AIM OF THE TASK
Reproduce every entry exactly, without alteration.

(Source data)
■ ■ ■ ■ ■ ■ ■

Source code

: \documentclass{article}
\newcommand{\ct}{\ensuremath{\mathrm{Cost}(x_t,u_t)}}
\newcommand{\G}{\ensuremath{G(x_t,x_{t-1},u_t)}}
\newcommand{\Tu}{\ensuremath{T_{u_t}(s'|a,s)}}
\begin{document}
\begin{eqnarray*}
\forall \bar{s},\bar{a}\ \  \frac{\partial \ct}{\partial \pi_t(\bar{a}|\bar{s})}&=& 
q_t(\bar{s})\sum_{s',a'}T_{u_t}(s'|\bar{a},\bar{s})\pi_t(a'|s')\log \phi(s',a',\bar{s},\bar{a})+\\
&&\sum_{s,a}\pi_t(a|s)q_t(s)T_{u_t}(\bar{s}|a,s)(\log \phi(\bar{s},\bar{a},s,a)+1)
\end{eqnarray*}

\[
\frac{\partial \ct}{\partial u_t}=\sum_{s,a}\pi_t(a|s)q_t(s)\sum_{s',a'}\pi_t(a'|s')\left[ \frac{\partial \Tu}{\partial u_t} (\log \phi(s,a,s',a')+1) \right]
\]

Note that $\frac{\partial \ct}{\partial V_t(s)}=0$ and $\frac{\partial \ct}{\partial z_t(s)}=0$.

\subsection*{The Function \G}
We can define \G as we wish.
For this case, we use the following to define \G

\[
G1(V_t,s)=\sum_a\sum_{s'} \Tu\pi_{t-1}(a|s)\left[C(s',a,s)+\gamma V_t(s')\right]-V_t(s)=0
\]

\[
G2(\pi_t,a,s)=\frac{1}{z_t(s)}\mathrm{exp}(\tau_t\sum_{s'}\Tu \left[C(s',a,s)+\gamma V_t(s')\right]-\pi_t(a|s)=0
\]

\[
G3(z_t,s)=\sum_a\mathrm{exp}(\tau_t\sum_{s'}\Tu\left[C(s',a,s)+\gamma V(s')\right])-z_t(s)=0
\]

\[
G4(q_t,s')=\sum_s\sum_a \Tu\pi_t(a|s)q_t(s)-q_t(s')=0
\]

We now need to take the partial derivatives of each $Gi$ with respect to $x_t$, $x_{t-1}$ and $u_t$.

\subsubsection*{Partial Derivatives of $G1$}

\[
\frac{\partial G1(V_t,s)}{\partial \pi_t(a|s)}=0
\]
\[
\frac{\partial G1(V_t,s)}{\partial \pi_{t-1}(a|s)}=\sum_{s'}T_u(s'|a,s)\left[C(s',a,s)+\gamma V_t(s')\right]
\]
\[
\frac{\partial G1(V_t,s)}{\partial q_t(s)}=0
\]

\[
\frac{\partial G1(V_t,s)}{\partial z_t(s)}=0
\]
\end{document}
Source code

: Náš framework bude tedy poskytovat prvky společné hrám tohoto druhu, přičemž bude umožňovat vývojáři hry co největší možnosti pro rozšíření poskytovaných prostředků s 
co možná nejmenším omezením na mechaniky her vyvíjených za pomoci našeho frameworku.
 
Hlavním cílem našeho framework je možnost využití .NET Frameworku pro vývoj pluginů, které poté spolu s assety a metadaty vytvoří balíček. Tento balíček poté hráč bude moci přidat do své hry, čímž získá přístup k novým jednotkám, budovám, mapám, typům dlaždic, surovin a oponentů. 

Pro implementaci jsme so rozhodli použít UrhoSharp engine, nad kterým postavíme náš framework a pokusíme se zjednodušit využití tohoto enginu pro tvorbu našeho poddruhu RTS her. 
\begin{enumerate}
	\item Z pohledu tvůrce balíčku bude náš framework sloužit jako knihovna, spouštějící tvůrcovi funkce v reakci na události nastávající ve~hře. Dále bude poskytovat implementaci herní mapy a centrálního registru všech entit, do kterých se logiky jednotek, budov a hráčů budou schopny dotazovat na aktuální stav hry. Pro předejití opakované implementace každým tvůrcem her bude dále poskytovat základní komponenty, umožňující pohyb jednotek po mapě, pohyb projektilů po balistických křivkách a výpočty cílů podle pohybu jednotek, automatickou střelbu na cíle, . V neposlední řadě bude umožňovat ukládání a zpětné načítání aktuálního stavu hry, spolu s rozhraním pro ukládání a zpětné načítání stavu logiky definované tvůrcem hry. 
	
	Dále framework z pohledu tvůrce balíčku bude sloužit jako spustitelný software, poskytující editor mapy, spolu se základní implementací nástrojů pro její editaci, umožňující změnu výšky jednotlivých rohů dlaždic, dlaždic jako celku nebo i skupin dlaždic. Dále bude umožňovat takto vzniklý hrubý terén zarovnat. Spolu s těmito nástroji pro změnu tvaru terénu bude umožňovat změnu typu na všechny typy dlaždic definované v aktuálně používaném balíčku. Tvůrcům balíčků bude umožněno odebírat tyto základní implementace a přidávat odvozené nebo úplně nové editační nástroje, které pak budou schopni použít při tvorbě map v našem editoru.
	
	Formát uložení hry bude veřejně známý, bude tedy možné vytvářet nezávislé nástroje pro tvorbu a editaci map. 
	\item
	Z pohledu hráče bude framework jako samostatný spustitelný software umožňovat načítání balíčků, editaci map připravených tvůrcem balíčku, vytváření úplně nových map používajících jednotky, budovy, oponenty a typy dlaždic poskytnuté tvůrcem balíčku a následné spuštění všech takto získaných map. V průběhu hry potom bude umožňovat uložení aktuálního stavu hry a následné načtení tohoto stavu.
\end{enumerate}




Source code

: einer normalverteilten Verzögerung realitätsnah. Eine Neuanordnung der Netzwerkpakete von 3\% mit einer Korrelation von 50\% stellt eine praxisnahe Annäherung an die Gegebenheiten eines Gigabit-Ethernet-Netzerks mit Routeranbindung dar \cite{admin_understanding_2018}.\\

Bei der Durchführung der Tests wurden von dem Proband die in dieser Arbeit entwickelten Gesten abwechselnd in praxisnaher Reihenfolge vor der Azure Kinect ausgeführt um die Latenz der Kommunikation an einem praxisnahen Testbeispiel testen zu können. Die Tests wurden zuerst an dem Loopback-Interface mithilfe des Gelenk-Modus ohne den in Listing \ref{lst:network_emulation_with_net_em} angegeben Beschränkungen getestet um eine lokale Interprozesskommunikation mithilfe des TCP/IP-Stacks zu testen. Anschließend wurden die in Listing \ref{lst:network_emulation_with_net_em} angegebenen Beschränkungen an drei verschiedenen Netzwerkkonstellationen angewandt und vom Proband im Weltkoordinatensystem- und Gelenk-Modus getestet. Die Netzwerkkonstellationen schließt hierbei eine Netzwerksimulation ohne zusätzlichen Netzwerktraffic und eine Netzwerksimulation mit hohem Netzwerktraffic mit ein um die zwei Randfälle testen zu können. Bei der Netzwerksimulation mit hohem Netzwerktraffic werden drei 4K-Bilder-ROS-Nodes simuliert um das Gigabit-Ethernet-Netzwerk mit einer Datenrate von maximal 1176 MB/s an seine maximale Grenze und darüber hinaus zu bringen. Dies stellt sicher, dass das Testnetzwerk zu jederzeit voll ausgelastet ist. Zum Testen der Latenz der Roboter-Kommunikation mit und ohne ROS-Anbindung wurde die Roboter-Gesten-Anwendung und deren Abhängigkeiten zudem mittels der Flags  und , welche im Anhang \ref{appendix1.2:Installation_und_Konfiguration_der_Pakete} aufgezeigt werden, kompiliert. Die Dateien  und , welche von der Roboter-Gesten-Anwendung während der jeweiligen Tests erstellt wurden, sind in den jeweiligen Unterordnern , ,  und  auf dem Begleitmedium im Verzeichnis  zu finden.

■ ■ ■ ■ ■ ■ ■

TASK RESPONSE
Source code

: \documentclass{article}
\newcommand{\ct}{\ensuremath{\mathrm{Cost}(x_t,u_t)}}
\newcommand{\G}{\ensuremath{G(x_t,x_{t-1},u_t)}}
\newcommand{\Tu}{\ensuremath{T_{u_t}(s'|a,s)}}
\begin{document}
\begin{eqnarray*}
\forall \bar{s},\bar{a}\ \  \frac{\partial \ct}{\partial \pi_t(\bar{a}|\bar{s})}&=& 
q_t(\bar{s})\sum_{s',a'}T_{u_t}(s'|\bar{a},\bar{s})\pi_t(a'|s')\log \phi(s',a',\bar{s},\bar{a})+\\
&&\sum_{s,a}\pi_t(a|s)q_t(s)T_{u_t}(\bar{s}|a,s)(\log \phi(\bar{s},\bar{a},s,a)+1)
\end{eqnarray*}

\[
\frac{\partial \ct}{\partial u_t}=\sum_{s,a}\pi_t(a|s)q_t(s)\sum_{s',a'}\pi_t(a'|s')\left[ \frac{\partial \Tu}{\partial u_t} (\log \phi(s,a,s',a')+1) \right]
\]

Note that $\frac{\partial \ct}{\partial V_t(s)}=0$ and $\frac{\partial \ct}{\partial z_t(s)}=0$.

\subsection*{The Function \G}
We can define \G as we wish.
For this case, we use the following to define \G

\[
G1(V_t,s)=\sum_a\sum_{s'} \Tu\pi_{t-1}(a|s)\left[C(s',a,s)+\gamma V_t(s')\right]-V_t(s)=0
\]

\[
G2(\pi_t,a,s)=\frac{1}{z_t(s)}\mathrm{exp}(\tau_t\sum_{s'}\Tu \left[C(s',a,s)+\gamma V_t(s')\right]-\pi_t(a|s)=0
\]

\[
G3(z_t,s)=\sum_a\mathrm{exp}(\tau_t\sum_{s'}\Tu\left[C(s',a,s)+\gamma V(s')\right])-z_t(s)=0
\]

\[
G4(q_t,s')=\sum_s\sum_a \Tu\pi_t(a|s)q_t(s)-q_t(s')=0
\]

We now need to take the partial derivatives of each $Gi$ with respect to $x_t$, $x_{t-1}$ and $u_t$.

\subsubsection*{Partial Derivatives of $G1$}

\[
\frac{\partial G1(V_t,s)}{\partial \pi_t(a|s)}=0
\]
\[
\frac{\partial G1(V_t,s)}{\partial \pi_{t-1}(a|s)}=\sum_{s'}T_u(s'|a,s)\left[C(s',a,s)+\gamma V_t(s')\right]
\]
\[
\frac{\partial G1(V_t,s)}{\partial q_t(s)}=0
\]

\[
\frac{\partial G1(V_t,s)}{\partial z_t(s)}=0
\]
\end{document}
Source code

: Náš framework bude tedy poskytovat prvky společné hrám tohoto druhu, přičemž bude umožňovat vývojáři hry co největší možnosti pro rozšíření poskytovaných prostředků s 
co možná nejmenším omezením na mechaniky her vyvíjených za pomoci našeho frameworku.
 
Hlavním cílem našeho framework je možnost využití .NET Frameworku pro vývoj pluginů, které poté spolu s assety a metadaty vytvoří balíček. Tento balíček poté hráč bude moci přidat do své hry, čímž získá přístup k novým jednotkám, budovám, mapám, typům dlaždic, surovin a oponentů. 

Pro implementaci jsme so rozhodli použít UrhoSharp engine, nad kterým postavíme náš framework a pokusíme se zjednodušit využití tohoto enginu pro tvorbu našeho poddruhu RTS her. 
\begin{enumerate}
	\item Z pohledu tvůrce balíčku bude náš framework sloužit jako knihovna, spouštějící tvůrcovi funkce v reakci na události nastávající ve~hře. Dále bude poskytovat implementaci herní mapy a centrálního registru všech entit, do kterých se logiky jednotek, budov a hráčů budou schopny dotazovat na aktuální stav hry. Pro předejití opakované implementace každým tvůrcem her bude dále poskytovat základní komponenty, umožňující pohyb jednotek po mapě, pohyb projektilů po balistických křivkách a výpočty cílů podle pohybu jednotek, automatickou střelbu na cíle, . V neposlední řadě bude umožňovat ukládání a zpětné načítání aktuálního stavu hry, spolu s rozhraním pro ukládání a zpětné načítání stavu logiky definované tvůrcem hry. 
	
	Dále framework z pohledu tvůrce balíčku bude sloužit jako spustitelný software, poskytující editor mapy, spolu se základní implementací nástrojů pro její editaci, umožňující změnu výšky jednotlivých rohů dlaždic, dlaždic jako celku nebo i skupin dlaždic. Dále bude umožňovat takto vzniklý hrubý terén zarovnat. Spolu s těmito nástroji pro změnu tvaru terénu bude umožňovat změnu typu na všechny typy dlaždic definované v aktuálně používaném balíčku. Tvůrcům balíčků bude umožněno odebírat tyto základní implementace a přidávat odvozené nebo úplně nové editační nástroje, které pak budou schopni použít při tvorbě map v našem editoru.
	
	Formát uložení hry bude veřejně známý, bude tedy možné vytvářet nezávislé nástroje pro tvorbu a editaci map. 
	\item
	Z pohledu hráče bude framework jako samostatný spustitelný software umožňovat načítání balíčků, editaci map připravených tvůrcem balíčku, vytváření úplně nových map používajících jednotky, budovy, oponenty a typy dlaždic poskytnuté tvůrcem balíčku a následné spuštění všech takto získaných map. V průběhu hry potom bude umožňovat uložení aktuálního stavu hry a následné načtení tohoto stavu.
\end{enumerate}




Source code

: einer normalverteilten Verzögerung realitätsnah. Eine Neuanordnung der Netzwerkpakete von 3\% mit einer Korrelation von 50\% stellt eine praxisnahe Annäherung an die Gegebenheiten eines Gigabit-Ethernet-Netzerks mit Routeranbindung dar \cite{admin_understanding_2018}.\\

Bei der Durchführung der Tests wurden von dem Proband die in dieser Arbeit entwickelten Gesten abwechselnd in praxisnaher Reihenfolge vor der Azure Kinect ausgeführt um die Latenz der Kommunikation an einem praxisnahen Testbeispiel testen zu können. Die Tests wurden zuerst an dem Loopback-Interface mithilfe des Gelenk-Modus ohne den in Listing \ref{lst:network_emulation_with_net_em} angegeben Beschränkungen getestet um eine lokale Interprozesskommunikation mithilfe des TCP/IP-Stacks zu testen. Anschließend wurden die in Listing \ref{lst:network_emulation_with_net_em} angegebenen Beschränkungen an drei verschiedenen Netzwerkkonstellationen angewandt und vom Proband im Weltkoordinatensystem- und Gelenk-Modus getestet. Die Netzwerkkonstellationen schließt hierbei eine Netzwerksimulation ohne zusätzlichen Netzwerktraffic und eine Netzwerksimulation mit hohem Netzwerktraffic mit ein um die zwei Randfälle testen zu können. Bei der Netzwerksimulation mit hohem Netzwerktraffic werden drei 4K-Bilder-ROS-Nodes simuliert um das Gigabit-Ethernet-Netzwerk mit einer Datenrate von maximal 1176 MB/s an seine maximale Grenze und darüber hinaus zu bringen. Dies stellt sicher, dass das Testnetzwerk zu jederzeit voll ausgelastet ist. Zum Testen der Latenz der Roboter-Kommunikation mit und ohne ROS-Anbindung wurde die Roboter-Gesten-Anwendung und deren Abhängigkeiten zudem mittels der Flags  und , welche im Anhang \ref{appendix1.2:Installation_und_Konfiguration_der_Pakete} aufgezeigt werden, kompiliert. Die Dateien  und , welche von der Roboter-Gesten-Anwendung während der jeweiligen Tests erstellt wurden, sind in den jeweiligen Unterordnern , ,  und  auf dem Begleitmedium im Verzeichnis  zu finden.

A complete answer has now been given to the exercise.